At first I mistook it for the unforgiving northerly winds whistling through the boarded up windows of one of the many abandoned blocks of flats. Then in the distance a woman with a face like Popeyes old nemesis, The Sea Hag approached. ‘Ya al riiight?’, it said. Trying my very best to look like I had just finished my A, Levels and was university bound, I replied, ‘Yes thank you’. I looked away, as though I was waiting for a preordered taxi. ‘Ya want ya ???? suckin? Al suck it reet good un ya don’t need tu use a Johnny.’ I froze, how the devil would I reply to such a proposition?
I turned back to face this foul smelling hobgoblin of a woman. ‘I’m ok thanks’, I replied. ‘*** on don’t be a ******* poof! Fiver an yu can [perform an act we can’t mention here]’ As I took a closer look at this nightmarish vision, I noticed the many scabs around her toothless mouth, a cigarette burned down to the filter wedged firmly into the corner of her lips. Thinking fast I scrambled for an excuse.
My mind awash with so many insults that I could have thrown her way, but then it happened. ‘Well, you were right the first time.’ ‘Ya wot?’ It replied. ‘I am gay.’ Pleased with my rouse, I expected her to fade back into the night’s air. ‘So, du ya fancy [performing another ‘brown’ act we can’t mention] then? Twenty quid, thirty wiv owt a Johnny.’ My heart raced. Now what? This vision from the pits of hell would not take no or even **** off for an answer!
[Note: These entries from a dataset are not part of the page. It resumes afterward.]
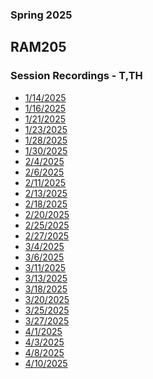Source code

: ### Spring 2025
## RAM205
### Session Recordings - T,TH

 - [1/14/2025](https://nmc.zoom.us/rec/share/RRV8ZtxfWWdAPBASjPo7uz8XaFSkiiWZvIOFSTnPv16UWqf_Agx7oBcLoXnJaCB0.mpwrf2yOb3HHggQe)
- [1/16/2025](https://nmc.zoom.us/rec/share/iFNm1sDm3lbu6Fl-Rud5gqMQV20T1_qJ4PqJ7LH-FR5cDR6sp1qVKo2S1TpzMAI.YAsKs_yrHyObQxzL)
- [1/21/2025](https://nmc.zoom.us/rec/share/ds2PMWhEBi9i866vbauBs09pGkjkTz9sOwySN_4F9T2BY4JFIwYlaObOt4yXt3nB.hMwET7Vbd6Auunro)
- [1/23/2025](https://nmc.zoom.us/rec/share/T1ZD0-alvkme_2wtW3298ZIjBDVu4JsPJptHPUqpKyBIfBz-4CQ4e9zuHCVnuDsV.EPhzoW8LuIiytA_z)
- [1/28/2025]()
- [1/30/2025](https://nmc.zoom.us/rec/share/WXcc6vujxpp84MiUKBPRYz82F64VNtwp32gW9IsfguNvD84ZU84KhxKNF81T1Vuv.GZDsuZEWFpZJNl-2)
- [2/4/2025](https://nmc.zoom.us/rec/share/D_vXdS6ZetlQXEYG5SUFr8m5mZ7LfV2jtCQz_0K8Z3EvWK3HNEN2-UFkCB0gunZs.HSjZvDKu_oABnH1R)
- [2/6/2025](https://nmc.zoom.us/rec/share/AeDNfHt00WLZt2SSfQuBk-ilgAf4PSFm1ZlcNbWjPtIZ8EmafoIctynkyAo53gNF.wjVa3_WiEvzEf-AD)
- [2/11/2025](https://nmc.zoom.us/rec/share/Z_eZJQ3I8IJCZ-R12Y_IspYg9LMRiJsEFKbVLO-Fce4ogI5jqjwOfqUIGCPYaNn1.pM_A0ZJIXt0NChOS)
- [2/13/2025](https://nmc.zoom.us/rec/share/KWFbFWRFHXnAWG76NQLo6yg1q7tqypfTfYHBFMz-dxnGA7QzOEl5fIluiNTWtXry.0ySZKO0AaVe6TDJi)
- [2/18/2025](https://nmc.zoom.us/rec/share/rxjteN2UIXMFm4gVaV5raYnn5VfliAhoUsqd5aQm0jRE9hLxIBjw6ALSMqFh6rt6.SacSY1b4FczG-Y7p)
- [2/20/2025](https://nmc.zoom.us/rec/share/n3bphkbD67WNHIJLb4y-4iHWFseeSSjGwbqr-bjhEx2VSRwUWPLjEq6UGYEM8-EP.nxDFRROtG1jMnX6t)
- [2/25/2025](https://nmc.zoom.us/rec/share/iDS17AC8xZk52abFNt4TjjG6nA9ZnHYgCFIrJuDXAAnvvj0Cf_qq5ZkrgzP-8o6E.meI5p5are_ora9uu)
- [2/27/2025](https://nmc.zoom.us/rec/share/s7KlRNq7XnkpYzgRwAIqSyudsz9-0MlfH4QkUJXSzAv_wiooXHb8wCR7lkWiBJxe.GG4q_le_sTPOCbeB)
- [3/4/2025](https://nmc.zoom.us/rec/share/RIY6DJSFMMDH04qZM_3g1P1pcYIYKjimkhAvdE5bpEoJvbIT5MZJYwuZPLvTritV.HbZZxN1VqT_KiK_A)
- [3/6/2025](https://nmc.zoom.us/rec/share/g22Ws2KObUHUmdW197YzOxW7s-XsCu-Ef8TCFlo1oOUczg0KQBHNK7nVP3qMY4PH.8PCme0YZt1nq-NAo)
- [3/11/2025](https://nmc.zoom.us/rec/share/BoI25MAq_AOQ9AsRDbNA45-4E44MgIrIRSxUv669_9vDGEVM0Q1YbvVc4LIZ_wjc.p9uDb5PUSPYYv4-w)
- [3/13/2025](https://nmc.zoom.us/rec/share/odzhW_btYter5Xtw5Z2Tzkk9l4e8TWAU8tsscoxsSB9Ijv7mmkYkDdbCQKW9ETQb.33sh3nsbJmn2kNv6)
- [3/18/2025](https://nmc.zoom.us/rec/share/y2CDHvc9VHZKVpIXUY9m7oKADQAiMJ5JXkunPJknfrCps5blV3IbFzHMNQBuEhCN.7UIrvVTyLBM8toyh)
- [3/20/2025]()
- [3/25/2025]()
- [3/27/2025]()
- [4/1/2025](https://nmc.zoom.us/rec/share/7Uc_dqOIDI-Kp2tGXQZhdhbRPlXLB_M7tweNLnhvmc2lWVf42QgINfGr_vS0JH07.h-lTGYX7_eCJeKAw)
- [4/3/2025](https://nmc.zoom.us/rec/share/Y2UxaNb7_QBL8Qv5uBu2aKqCV0e2PbCkvuuVoW3es-faXolVzNluOvVXzcJuSNJw.jFjeoES4G2bCeK9j)
- [4/8/2025](https://nmc.zoom.us/rec/share/XcaQDPHAC7Z0FP4GmIsrPUNwimHDM0nHj4vsqbal0f2NJbWTcSidXZ13TKZ79K3z.BLTeGt_0xJGIC-x7)
- [4/10/2025](https://nmc.zoom.us/rec/share/yPPmZiXWEBIg7rgqNEF2kWtfvtQANGTWkNsosy2L63jHiDjhR0aG5hpnkV-cjME.RmX7qx0qaEM3qkSs)


<!--


- [4/15/2025]()
- [4/17/2025]()
- [4/22/2025]()
- [4/24/2025]()
- [4/29/2025]()
- [5/1/2025]() -->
Then in the distance my salvation approached. The headlights of a taxi drew close. I held out my hand to flag it down. As it stopped l wrenched open the passengers door and was confronted by what I think was a woman. She sat in the drivers seat, an underbite like Trap Jaw from the 1980s cartoon, He-Man and the sloping brow of a Victorian freak show’s main attraction. I dived in and slammed the door shut. ‘Just drive’ I said. As the missing link put her foot down on the accelerator, half a house brick bounced off of the car’s back window! I turned to see the twisted wretch that offered me the hospitality of her mouth and **** re-arming herself with another brick to throw!
That night I knew that heaven must exist, as I had already been to hell!